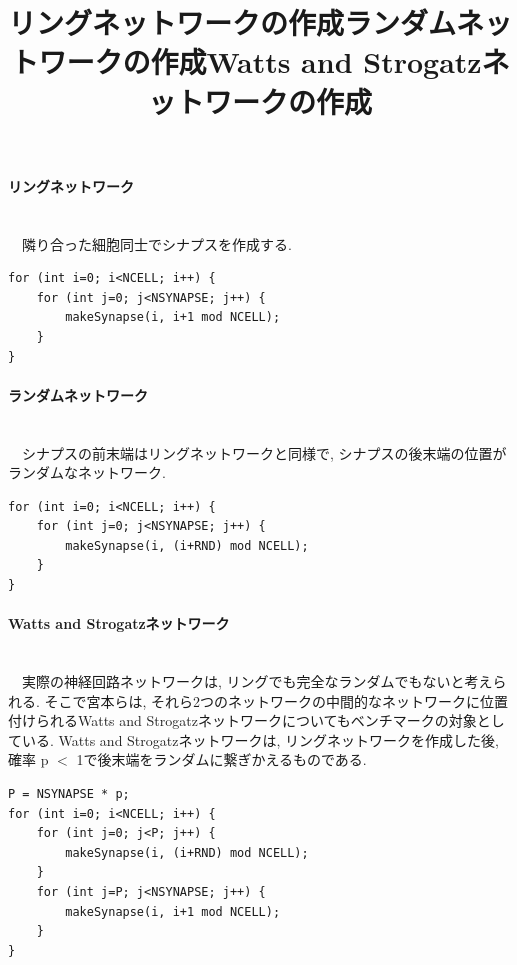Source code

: \paragraph{リングネットワーク}~\\
　隣り合った細胞同士でシナプスを作成する.\\
\begin{table}[htb]
  \begin{center}
\title{リングネットワークの作成}
{\footnotesize
\begin{framed}
\begin{verbatim}
for (int i=0; i<NCELL; i++) {
    for (int j=0; j<NSYNAPSE; j++) {
        makeSynapse(i, i+1 mod NCELL);
    }
}
\end{verbatim}
\end{framed}
}
\end{center}
\end{table}
\vspace{5cm}
\paragraph{ランダムネットワーク}~\\
　シナプスの前末端はリングネットワークと同様で, シナプスの後末端の位置がランダムなネットワーク.
\begin{table}[htb]
  \begin{center}
\title {ランダムネットワークの作成}
{\footnotesize
\begin{framed}
\begin{verbatim}
for (int i=0; i<NCELL; i++) {
    for (int j=0; j<NSYNAPSE; j++) {
        makeSynapse(i, (i+RND) mod NCELL);
    }
}
\end{verbatim}
\end{framed}
}
\end{center}
\end{table}
\paragraph{Watts and Strogatzネットワーク}~\\
　実際の神経回路ネットワークは, リングでも完全なランダムでもないと考えられる.
そこで宮本\cite{miyamoto-master}\cite{miyamoto-master-eng}らは, それら2つのネットワークの中間的なネットワークに位置付けられるWatts and Strogatzネットワークについてもベンチマークの対象としている.
Watts and Strogatzネットワークは, リングネットワークを作成した後, 確率 p $<$ 1で後末端をランダムに繋ぎかえるものである.\\
\begin{table}[htb]
  \begin{center}
\title {Watts and Strogatzネットワークの作成}
{\footnotesize
\begin{framed}
\begin{verbatim}
P = NSYNAPSE * p;
for (int i=0; i<NCELL; i++) {
    for (int j=0; j<P; j++) {
        makeSynapse(i, (i+RND) mod NCELL);
    }
    for (int j=P; j<NSYNAPSE; j++) {
        makeSynapse(i, i+1 mod NCELL);
    }
}
\end{verbatim}
\end{framed}
}
\end{center}
\end{table}
\vspace{1cm}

## WORK TO BE COMPLETED:
Reproduce nothing but the lines from the line containing "Watts and Strogatzネットワークは, リングネットワークを作成した後, 確率" to the last line of the data, each exactly as written.

## TASK RESPONSE:
Watts and Strogatzネットワークは, リングネットワークを作成した後, 確率 p $<$ 1で後末端をランダムに繋ぎかえるものである.\\
\begin{table}[htb]
  \begin{center}
\title {Watts and Strogatzネットワークの作成}
{\footnotesize
\begin{framed}
\begin{verbatim}
P = NSYNAPSE * p;
for (int i=0; i<NCELL; i++) {
    for (int j=0; j<P; j++) {
        makeSynapse(i, (i+RND) mod NCELL);
    }
    for (int j=P; j<NSYNAPSE; j++) {
        makeSynapse(i, i+1 mod NCELL);
    }
}
\end{verbatim}
\end{framed}
}
\end{center}
\end{table}
\vspace{1cm}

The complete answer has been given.